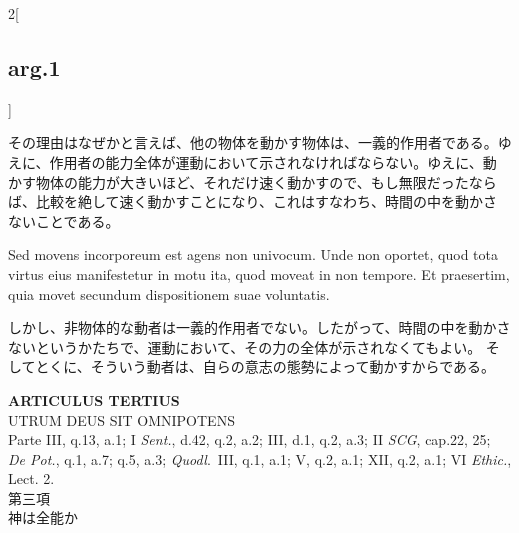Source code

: \documentclass[paper=a4paper,fontsize=10pt,jafontsize=9pt,titlepage]{jlreq}
\begin{document}
\begin{paracol}{2}[\subsection{arg.1}]
\switchcolumn

その理由はなぜかと言えば、他の物体を動かす物体は、一義的作用者である。ゆ
 えに、作用者の能力全体が運動において示されなければならない。ゆえに、動
 かす物体の能力が大きいほど、それだけ速く動かすので、もし無限だったなら
 ば、比較を絶して速く動かすことになり、これはすなわち、時間の中を動かさ
 ないことである。

\switchcolumn*

Sed movens incorporeum est agens non univocum. Unde non
 oportet, quod tota virtus eius manifestetur in motu ita, quod moveat in
 non tempore. Et praesertim, quia movet secundum dispositionem suae
 voluntatis.

\switchcolumn

しかし、非物体的な動者は一義的作用者でない。したがって、時間の中を動かさ
 ないというかたちで、運動において、その力の全体が示されなくてもよい。
そしてとくに、そういう動者は、自らの意志の態勢によって動かすからである。

\end{paracol}
\newpage
{}
{}
\setcounter{section}{3}
\setcounter{subsection}{0}




\begin{center}
 {\Large {\bfseries ARTICULUS TERTIUS}}\\
 {\large UTRUM DEUS SIT OMNIPOTENS}\\
 {\footnotesize Parte III, q.13, a.1; I {\itshape Sent.}, d.42, q.2,
 a.2; III, d.1, q.2, a.3; II {\itshape SCG}, cap.22, 25; {\itshape De
 Pot.}, q.1, a.7; q.5, a.3; {\itshape Quodl}.~III, q.1, a.1; V, q.2,
 a.1; XII, q.2, a.1; VI {\itshape Ethic.}, Lect. 2.}\\
 {\Large 第三項\\神は全能か}
\end{center}
\end{document}
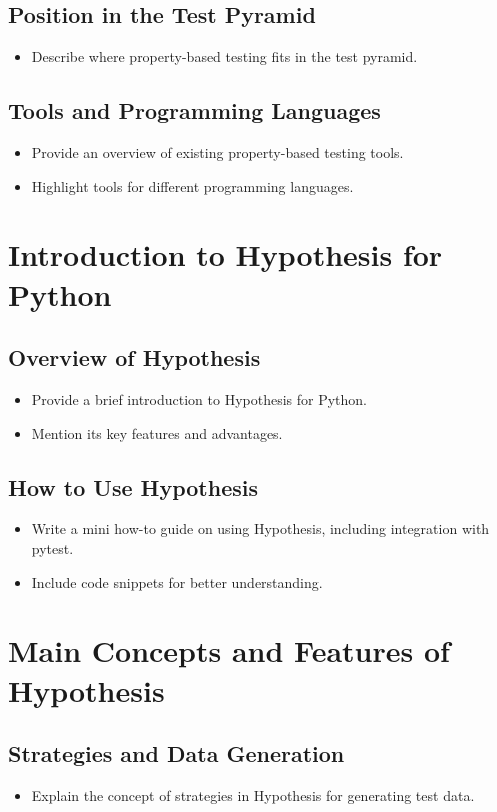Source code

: \documentclass[runningheads]{llncs}
\begin{document}
\subsection{Position in the Test Pyramid}
\begin{itemize}
  \item Describe where property-based testing fits in the test pyramid.
\end{itemize}

\subsection{Tools and Programming Languages}
\begin{itemize}
  \item Provide an overview of existing property-based testing tools.
  \item Highlight tools for different programming languages.
\end{itemize}

\section{Introduction to Hypothesis for Python}
\subsection{Overview of Hypothesis}
\begin{itemize}
  \item Provide a brief introduction to Hypothesis for Python.
  \item Mention its key features and advantages.
\end{itemize}

\subsection{How to Use Hypothesis}
\begin{itemize}
  \item Write a mini how-to guide on using Hypothesis, including integration with pytest.
  \item Include code snippets for better understanding.
\end{itemize}

\section{Main Concepts and Features of Hypothesis}
\subsection{Strategies and Data Generation}
\begin{itemize}
  \item Explain the concept of strategies in Hypothesis for generating test data.
\end{itemize}
\end{document}
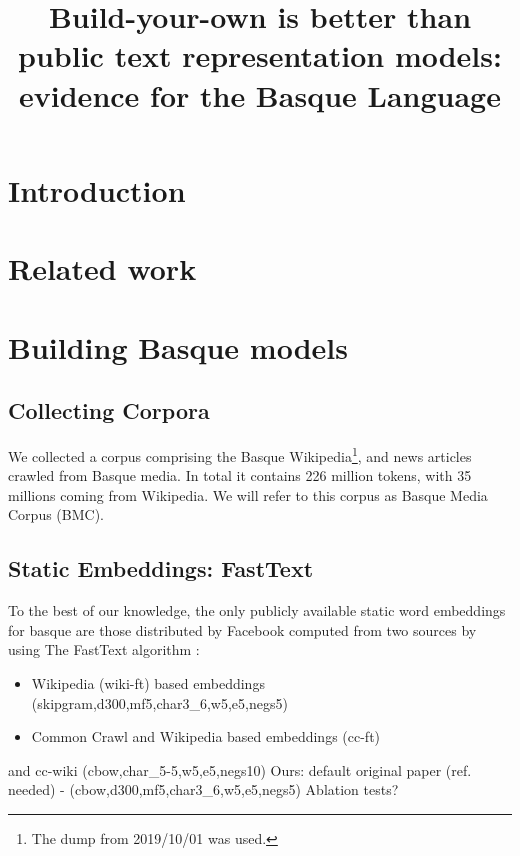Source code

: \documentclass[10pt, a4paper]{article}
\title{Build-your-own is better than public text representation models: evidence for the Basque Language}
\begin{document}
\maketitleabstract

\section{Introduction}\label{sec:introduction}



\section{Related work}\label{sec:related-work}



\section{Building Basque models}\label{sec:build-basq-models}

\subsection{Collecting Corpora}\label{sec:build-basq-models:corpora}
 
 We collected a corpus comprising the Basque Wikipedia\footnote{The dump from 2019/10/01 was used.}, and news articles crawled from Basque media. In total it contains 226 million tokens, with 35 millions coming from Wikipedia. We will refer to this corpus as Basque Media Corpus (BMC).
 


 
\subsection{Static Embeddings: FastText}\label{sec:build-basq-models:static}

To the best of our knowledge, the only publicly available static word embeddings for basque are those distributed by Facebook computed from two sources by using The FastText algorithm \cite{}:
\begin{itemize}
    \item Wikipedia (wiki-ft) based embeddings \cite{fasttext1_bojanowski2017enriching} (skipgram,d300,mf5,char3\_6,w5,e5,negs5)
    \item Common Crawl and Wikipedia based embeddings (cc-ft) \cite{fasttext2_grave2018learning}
\end{itemize} and cc-wiki (cbow,char\_5-5,w5,e5,negs10)
Ours: default original paper (ref. needed) -  (cbow,d300,mf5,char3\_6,w5,e5,negs5)
Ablation tests?
\end{document}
══════════════════════════════
Where does the word "using" appear in the records? Copy every line that holds it.

§ Output for this task
  \item Write a mini how-to guide on using Hypothesis, including integration with pytest.
To the best of our knowledge, the only publicly available static word embeddings for basque are those distributed by Facebook computed from two sources by using The FastText algorithm \cite{}:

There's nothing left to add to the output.